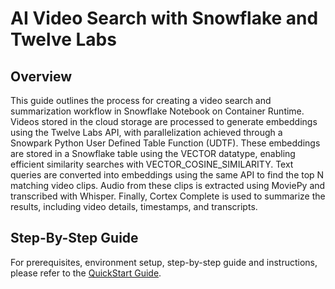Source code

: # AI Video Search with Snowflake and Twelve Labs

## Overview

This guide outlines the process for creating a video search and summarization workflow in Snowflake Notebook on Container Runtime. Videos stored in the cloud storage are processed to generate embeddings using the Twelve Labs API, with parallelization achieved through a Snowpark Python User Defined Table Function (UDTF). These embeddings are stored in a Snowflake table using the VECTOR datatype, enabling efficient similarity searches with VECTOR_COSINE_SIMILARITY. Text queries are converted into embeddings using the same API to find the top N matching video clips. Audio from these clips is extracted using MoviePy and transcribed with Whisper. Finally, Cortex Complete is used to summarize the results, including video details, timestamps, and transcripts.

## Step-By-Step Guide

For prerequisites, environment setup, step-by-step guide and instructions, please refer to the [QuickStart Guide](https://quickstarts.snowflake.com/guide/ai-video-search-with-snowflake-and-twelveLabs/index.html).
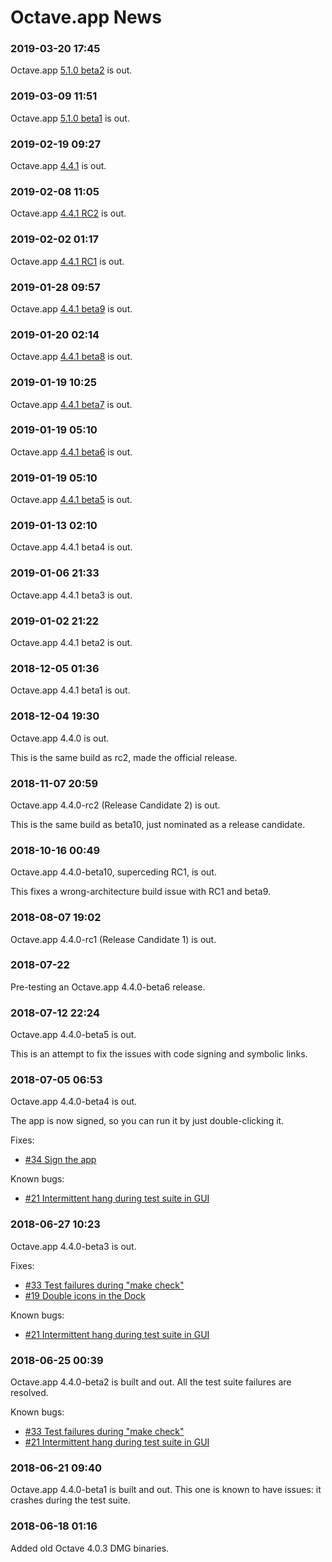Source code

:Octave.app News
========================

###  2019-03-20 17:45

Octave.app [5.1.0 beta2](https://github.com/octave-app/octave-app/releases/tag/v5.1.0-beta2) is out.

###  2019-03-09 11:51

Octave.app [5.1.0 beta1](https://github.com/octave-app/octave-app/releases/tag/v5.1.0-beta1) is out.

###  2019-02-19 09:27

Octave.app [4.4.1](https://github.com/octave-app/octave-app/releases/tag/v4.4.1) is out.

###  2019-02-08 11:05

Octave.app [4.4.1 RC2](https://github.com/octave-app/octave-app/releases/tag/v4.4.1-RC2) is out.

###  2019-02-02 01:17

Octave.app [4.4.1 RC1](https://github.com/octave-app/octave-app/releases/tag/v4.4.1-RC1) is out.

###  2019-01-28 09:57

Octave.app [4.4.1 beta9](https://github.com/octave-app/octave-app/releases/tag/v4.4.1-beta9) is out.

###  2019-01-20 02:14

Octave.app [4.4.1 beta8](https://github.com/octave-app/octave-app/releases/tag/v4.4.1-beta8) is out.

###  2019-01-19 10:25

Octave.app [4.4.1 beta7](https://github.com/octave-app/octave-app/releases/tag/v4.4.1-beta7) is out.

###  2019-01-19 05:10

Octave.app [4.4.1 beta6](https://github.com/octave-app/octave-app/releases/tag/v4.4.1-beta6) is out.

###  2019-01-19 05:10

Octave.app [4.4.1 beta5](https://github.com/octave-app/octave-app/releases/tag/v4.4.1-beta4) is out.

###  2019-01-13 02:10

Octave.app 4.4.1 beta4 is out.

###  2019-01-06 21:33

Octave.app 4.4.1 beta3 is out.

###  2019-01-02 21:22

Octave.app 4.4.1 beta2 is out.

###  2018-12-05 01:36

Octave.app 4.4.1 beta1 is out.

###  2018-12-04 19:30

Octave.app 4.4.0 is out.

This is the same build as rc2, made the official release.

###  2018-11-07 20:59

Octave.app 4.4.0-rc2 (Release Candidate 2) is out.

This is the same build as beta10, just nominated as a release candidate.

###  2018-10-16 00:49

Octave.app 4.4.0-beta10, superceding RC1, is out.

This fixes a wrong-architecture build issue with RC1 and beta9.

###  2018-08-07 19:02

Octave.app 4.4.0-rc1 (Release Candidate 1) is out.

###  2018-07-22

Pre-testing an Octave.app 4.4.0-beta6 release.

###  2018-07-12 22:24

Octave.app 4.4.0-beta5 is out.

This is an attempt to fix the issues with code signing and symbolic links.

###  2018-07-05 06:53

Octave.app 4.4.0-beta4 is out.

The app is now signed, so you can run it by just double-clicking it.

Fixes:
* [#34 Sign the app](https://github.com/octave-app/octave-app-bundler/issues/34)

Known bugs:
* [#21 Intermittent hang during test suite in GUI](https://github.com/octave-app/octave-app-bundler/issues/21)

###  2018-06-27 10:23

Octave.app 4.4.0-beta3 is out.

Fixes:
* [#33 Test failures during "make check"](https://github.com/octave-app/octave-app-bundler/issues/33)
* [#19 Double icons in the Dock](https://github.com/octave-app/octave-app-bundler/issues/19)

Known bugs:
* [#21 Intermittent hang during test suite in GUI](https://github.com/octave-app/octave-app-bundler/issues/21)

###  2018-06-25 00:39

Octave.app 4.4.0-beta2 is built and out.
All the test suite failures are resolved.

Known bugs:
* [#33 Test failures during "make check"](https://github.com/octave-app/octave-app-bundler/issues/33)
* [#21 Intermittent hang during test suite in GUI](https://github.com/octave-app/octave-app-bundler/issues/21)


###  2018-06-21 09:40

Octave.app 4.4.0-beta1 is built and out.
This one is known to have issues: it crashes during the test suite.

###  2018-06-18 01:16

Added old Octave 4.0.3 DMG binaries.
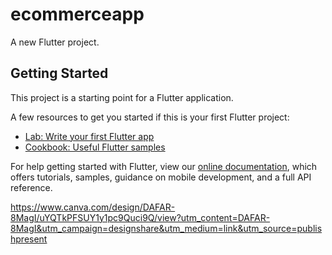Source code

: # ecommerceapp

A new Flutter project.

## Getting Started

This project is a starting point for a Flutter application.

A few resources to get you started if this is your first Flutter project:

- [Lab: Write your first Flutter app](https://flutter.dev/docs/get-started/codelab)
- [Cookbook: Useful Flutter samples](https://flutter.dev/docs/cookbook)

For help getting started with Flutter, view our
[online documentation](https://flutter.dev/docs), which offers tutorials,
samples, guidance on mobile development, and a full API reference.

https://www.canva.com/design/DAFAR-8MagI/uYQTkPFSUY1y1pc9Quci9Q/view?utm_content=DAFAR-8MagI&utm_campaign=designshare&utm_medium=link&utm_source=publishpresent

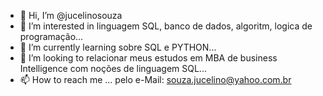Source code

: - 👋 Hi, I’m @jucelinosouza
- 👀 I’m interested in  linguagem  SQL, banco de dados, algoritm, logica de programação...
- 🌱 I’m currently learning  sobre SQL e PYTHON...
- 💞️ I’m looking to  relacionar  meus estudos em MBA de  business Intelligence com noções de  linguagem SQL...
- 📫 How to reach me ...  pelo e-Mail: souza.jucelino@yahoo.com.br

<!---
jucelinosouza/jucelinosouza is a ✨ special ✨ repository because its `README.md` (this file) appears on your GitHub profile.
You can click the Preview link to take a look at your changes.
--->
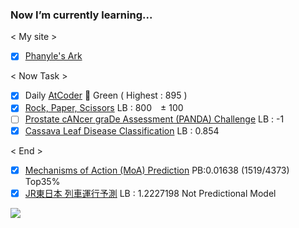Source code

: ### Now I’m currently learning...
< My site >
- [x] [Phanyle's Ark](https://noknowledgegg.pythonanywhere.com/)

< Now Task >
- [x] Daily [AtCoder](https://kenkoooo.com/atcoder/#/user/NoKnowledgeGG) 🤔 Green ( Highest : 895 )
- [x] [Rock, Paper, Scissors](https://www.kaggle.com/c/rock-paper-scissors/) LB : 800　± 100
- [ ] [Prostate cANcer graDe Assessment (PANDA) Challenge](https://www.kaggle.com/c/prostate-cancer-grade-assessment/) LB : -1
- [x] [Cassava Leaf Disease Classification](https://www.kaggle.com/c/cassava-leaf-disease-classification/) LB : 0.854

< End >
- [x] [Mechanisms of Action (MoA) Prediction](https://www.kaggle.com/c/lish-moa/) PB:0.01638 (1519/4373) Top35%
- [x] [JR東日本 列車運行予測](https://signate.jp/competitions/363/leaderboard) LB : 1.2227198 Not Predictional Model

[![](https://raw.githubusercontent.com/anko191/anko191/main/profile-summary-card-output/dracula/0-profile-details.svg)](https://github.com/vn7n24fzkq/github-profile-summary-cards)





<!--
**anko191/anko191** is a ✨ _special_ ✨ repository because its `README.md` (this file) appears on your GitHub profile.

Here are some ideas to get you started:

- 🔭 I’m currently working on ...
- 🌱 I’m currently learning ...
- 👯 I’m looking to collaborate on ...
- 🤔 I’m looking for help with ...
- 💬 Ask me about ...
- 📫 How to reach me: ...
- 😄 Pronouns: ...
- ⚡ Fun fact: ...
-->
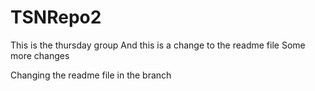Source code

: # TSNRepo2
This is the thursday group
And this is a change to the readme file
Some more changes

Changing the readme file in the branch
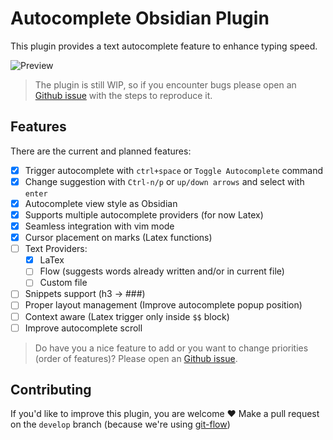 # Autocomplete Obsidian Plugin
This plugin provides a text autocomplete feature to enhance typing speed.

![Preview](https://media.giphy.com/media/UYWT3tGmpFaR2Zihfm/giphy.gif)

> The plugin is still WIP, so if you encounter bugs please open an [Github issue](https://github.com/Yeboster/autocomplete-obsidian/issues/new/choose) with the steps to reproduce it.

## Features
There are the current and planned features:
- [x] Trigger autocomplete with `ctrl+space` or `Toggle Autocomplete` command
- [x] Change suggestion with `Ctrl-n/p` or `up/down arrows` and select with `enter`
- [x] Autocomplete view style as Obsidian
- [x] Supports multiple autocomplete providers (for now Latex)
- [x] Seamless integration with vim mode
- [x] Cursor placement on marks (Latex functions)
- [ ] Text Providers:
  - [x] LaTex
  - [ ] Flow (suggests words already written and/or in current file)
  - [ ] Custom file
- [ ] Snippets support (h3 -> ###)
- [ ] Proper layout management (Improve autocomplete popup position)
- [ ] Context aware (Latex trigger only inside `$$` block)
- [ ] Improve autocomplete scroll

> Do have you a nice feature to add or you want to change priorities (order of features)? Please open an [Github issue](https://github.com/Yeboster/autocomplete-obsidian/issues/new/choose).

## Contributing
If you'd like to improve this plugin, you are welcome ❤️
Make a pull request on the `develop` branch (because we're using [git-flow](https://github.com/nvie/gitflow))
---
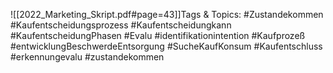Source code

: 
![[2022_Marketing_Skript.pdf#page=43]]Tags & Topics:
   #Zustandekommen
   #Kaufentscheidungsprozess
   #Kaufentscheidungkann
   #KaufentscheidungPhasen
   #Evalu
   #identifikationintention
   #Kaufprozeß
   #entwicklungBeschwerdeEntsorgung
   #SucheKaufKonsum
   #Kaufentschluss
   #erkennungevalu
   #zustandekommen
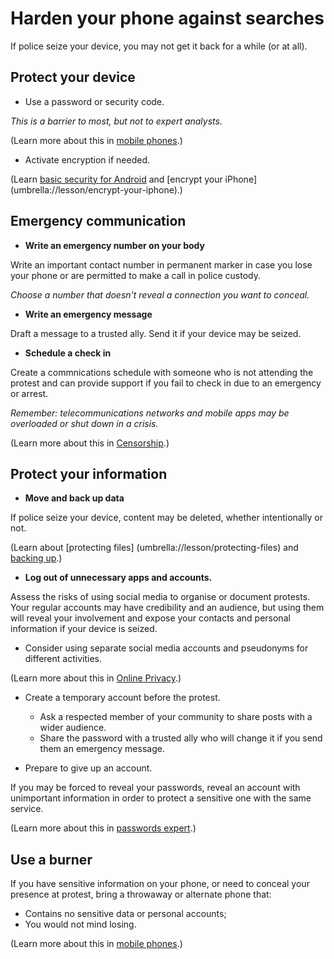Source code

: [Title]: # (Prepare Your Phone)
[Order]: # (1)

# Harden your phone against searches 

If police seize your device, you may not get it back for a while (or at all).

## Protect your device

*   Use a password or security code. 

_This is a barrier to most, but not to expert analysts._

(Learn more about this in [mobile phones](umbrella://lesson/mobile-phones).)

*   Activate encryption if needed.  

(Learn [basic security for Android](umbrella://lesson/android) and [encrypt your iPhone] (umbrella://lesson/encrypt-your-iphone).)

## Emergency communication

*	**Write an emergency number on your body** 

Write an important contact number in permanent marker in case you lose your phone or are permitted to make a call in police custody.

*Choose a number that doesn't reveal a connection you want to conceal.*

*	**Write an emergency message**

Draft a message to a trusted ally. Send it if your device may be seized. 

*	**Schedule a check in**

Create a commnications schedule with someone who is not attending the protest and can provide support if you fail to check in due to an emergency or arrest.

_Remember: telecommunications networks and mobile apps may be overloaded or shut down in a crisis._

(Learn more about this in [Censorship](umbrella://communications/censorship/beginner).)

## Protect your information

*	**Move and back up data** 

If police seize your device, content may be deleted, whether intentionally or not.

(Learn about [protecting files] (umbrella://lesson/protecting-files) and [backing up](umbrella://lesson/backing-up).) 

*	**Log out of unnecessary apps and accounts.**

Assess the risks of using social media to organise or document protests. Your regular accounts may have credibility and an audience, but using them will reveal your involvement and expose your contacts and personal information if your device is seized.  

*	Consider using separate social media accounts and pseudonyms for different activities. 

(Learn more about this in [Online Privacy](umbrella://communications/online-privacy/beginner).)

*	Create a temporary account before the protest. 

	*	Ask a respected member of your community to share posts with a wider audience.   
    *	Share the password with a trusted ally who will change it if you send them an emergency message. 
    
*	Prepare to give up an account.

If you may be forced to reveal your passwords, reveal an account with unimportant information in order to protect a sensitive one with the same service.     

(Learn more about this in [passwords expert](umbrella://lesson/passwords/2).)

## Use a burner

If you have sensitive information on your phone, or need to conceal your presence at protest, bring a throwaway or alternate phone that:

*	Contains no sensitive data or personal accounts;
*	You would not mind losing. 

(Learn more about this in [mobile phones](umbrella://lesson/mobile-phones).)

(WORK ORDER) What is the number of lines in the records that contain "Yeboster"? State that number alone.

(TASK RESULT) 2